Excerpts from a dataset
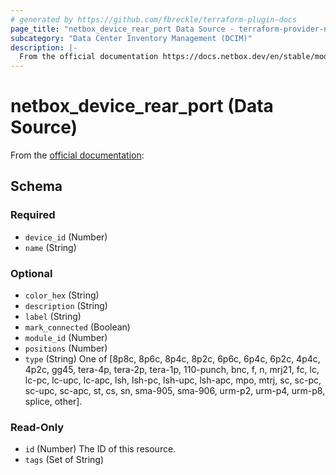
 ```yaml
---
# generated by https://github.com/fbreckle/terraform-plugin-docs
page_title: "netbox_device_rear_port Data Source - terraform-provider-netbox"
subcategory: "Data Center Inventory Management (DCIM)"
description: |-
  From the official documentation https://docs.netbox.dev/en/stable/models/dcim/moduletype/:
---
```


# netbox_device_rear_port (Data Source)

From the [official documentation](https://docs.netbox.dev/en/stable/models/dcim/moduletype/):



<!-- schema generated by tfplugindocs -->
## Schema

### Required

- `device_id` (Number)
- `name` (String)

### Optional

- `color_hex` (String)
- `description` (String)
- `label` (String)
- `mark_connected` (Boolean)
- `module_id` (Number)
- `positions` (Number)
- `type` (String) One of [8p8c, 8p6c, 8p4c, 8p2c, 6p6c, 6p4c, 6p2c, 4p4c, 4p2c, gg45, tera-4p, tera-2p, tera-1p, 110-punch, bnc, f, n, mrj21, fc, lc, lc-pc, lc-upc, lc-apc, lsh, lsh-pc, lsh-upc, lsh-apc, mpo, mtrj, sc, sc-pc, sc-upc, sc-apc, st, cs, sn, sma-905, sma-906, urm-p2, urm-p4, urm-p8, splice, other].

### Read-Only

- `id` (Number) The ID of this resource.
- `tags` (Set of String)


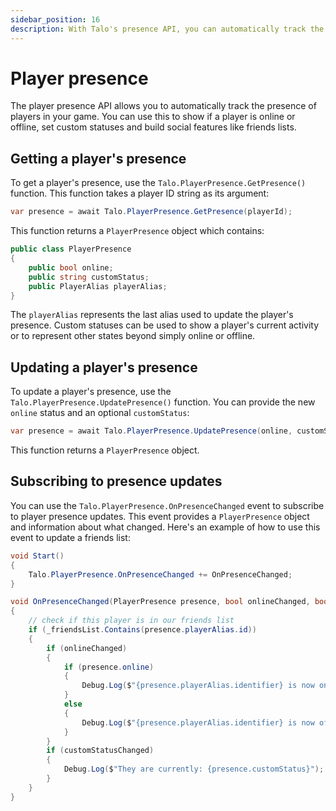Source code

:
 ```yaml
---
sidebar_position: 16
description: With Talo's presence API, you can automatically track the presence of players in your game. Presence allows you to easily build social features like friends lists.
---
```


# Player presence

The player presence API allows you to automatically track the presence of players in your game. You can use this to show if a player is online or offline, set custom statuses and build social features like friends lists.

## Getting a player's presence

To get a player's presence, use the `Talo.PlayerPresence.GetPresence()` function. This function takes a player ID string as its argument:

```csharp
var presence = await Talo.PlayerPresence.GetPresence(playerId);
```

This function returns a `PlayerPresence` object which contains:

```csharp
public class PlayerPresence
{
    public bool online;
    public string customStatus;
    public PlayerAlias playerAlias;
}
```

The `playerAlias` represents the last alias used to update the player's presence. Custom statuses can be used to show a player's current activity or to represent other states beyond simply online or offline.

## Updating a player's presence

To update a player's presence, use the `Talo.PlayerPresence.UpdatePresence()` function. You can provide the new `online` status and an optional `customStatus`:

```csharp
var presence = await Talo.PlayerPresence.UpdatePresence(online, customStatus);
```

This function returns a `PlayerPresence` object.

## Subscribing to presence updates

You can use the `Talo.PlayerPresence.OnPresenceChanged` event to subscribe to player presence updates. This event provides a `PlayerPresence` object and information about what changed. Here's an example of how to use this event to update a friends list:

```csharp
void Start()
{
    Talo.PlayerPresence.OnPresenceChanged += OnPresenceChanged;
}

void OnPresenceChanged(PlayerPresence presence, bool onlineChanged, bool customStatusChanged)
{
    // check if this player is in our friends list
    if (_friendsList.Contains(presence.playerAlias.id))
    {
        if (onlineChanged)
        {
            if (presence.online)
            {
                Debug.Log($"{presence.playerAlias.identifier} is now online");
            }
            else
            {
                Debug.Log($"{presence.playerAlias.identifier} is now offline");
            }
        }
        if (customStatusChanged)
        {
            Debug.Log($"They are currently: {presence.customStatus}");
        }
    }
}
```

Exercise
Give all the records again, exactly, without images.

Written response
 ```yaml
---
# generated by https://github.com/fbreckle/terraform-plugin-docs
page_title: "netbox_device_rear_port Data Source - terraform-provider-netbox"
subcategory: "Data Center Inventory Management (DCIM)"
description: |-
  From the official documentation https://docs.netbox.dev/en/stable/models/dcim/moduletype/:
---
```


# netbox_device_rear_port (Data Source)

From the [official documentation](https://docs.netbox.dev/en/stable/models/dcim/moduletype/):



<!-- schema generated by tfplugindocs -->
## Schema

### Required

- `device_id` (Number)
- `name` (String)

### Optional

- `color_hex` (String)
- `description` (String)
- `label` (String)
- `mark_connected` (Boolean)
- `module_id` (Number)
- `positions` (Number)
- `type` (String) One of [8p8c, 8p6c, 8p4c, 8p2c, 6p6c, 6p4c, 6p2c, 4p4c, 4p2c, gg45, tera-4p, tera-2p, tera-1p, 110-punch, bnc, f, n, mrj21, fc, lc, lc-pc, lc-upc, lc-apc, lsh, lsh-pc, lsh-upc, lsh-apc, mpo, mtrj, sc, sc-pc, sc-upc, sc-apc, st, cs, sn, sma-905, sma-906, urm-p2, urm-p4, urm-p8, splice, other].

### Read-Only

- `id` (Number) The ID of this resource.
- `tags` (Set of String)


Source code

:
 ```yaml
---
sidebar_position: 16
description: With Talo's presence API, you can automatically track the presence of players in your game. Presence allows you to easily build social features like friends lists.
---
```


# Player presence

The player presence API allows you to automatically track the presence of players in your game. You can use this to show if a player is online or offline, set custom statuses and build social features like friends lists.

## Getting a player's presence

To get a player's presence, use the `Talo.PlayerPresence.GetPresence()` function. This function takes a player ID string as its argument:

```csharp
var presence = await Talo.PlayerPresence.GetPresence(playerId);
```

This function returns a `PlayerPresence` object which contains:

```csharp
public class PlayerPresence
{
    public bool online;
    public string customStatus;
    public PlayerAlias playerAlias;
}
```

The `playerAlias` represents the last alias used to update the player's presence. Custom statuses can be used to show a player's current activity or to represent other states beyond simply online or offline.

## Updating a player's presence

To update a player's presence, use the `Talo.PlayerPresence.UpdatePresence()` function. You can provide the new `online` status and an optional `customStatus`:

```csharp
var presence = await Talo.PlayerPresence.UpdatePresence(online, customStatus);
```

This function returns a `PlayerPresence` object.

## Subscribing to presence updates

You can use the `Talo.PlayerPresence.OnPresenceChanged` event to subscribe to player presence updates. This event provides a `PlayerPresence` object and information about what changed. Here's an example of how to use this event to update a friends list:

```csharp
void Start()
{
    Talo.PlayerPresence.OnPresenceChanged += OnPresenceChanged;
}

void OnPresenceChanged(PlayerPresence presence, bool onlineChanged, bool customStatusChanged)
{
    // check if this player is in our friends list
    if (_friendsList.Contains(presence.playerAlias.id))
    {
        if (onlineChanged)
        {
            if (presence.online)
            {
                Debug.Log($"{presence.playerAlias.identifier} is now online");
            }
            else
            {
                Debug.Log($"{presence.playerAlias.identifier} is now offline");
            }
        }
        if (customStatusChanged)
        {
            Debug.Log($"They are currently: {presence.customStatus}");
        }
    }
}
```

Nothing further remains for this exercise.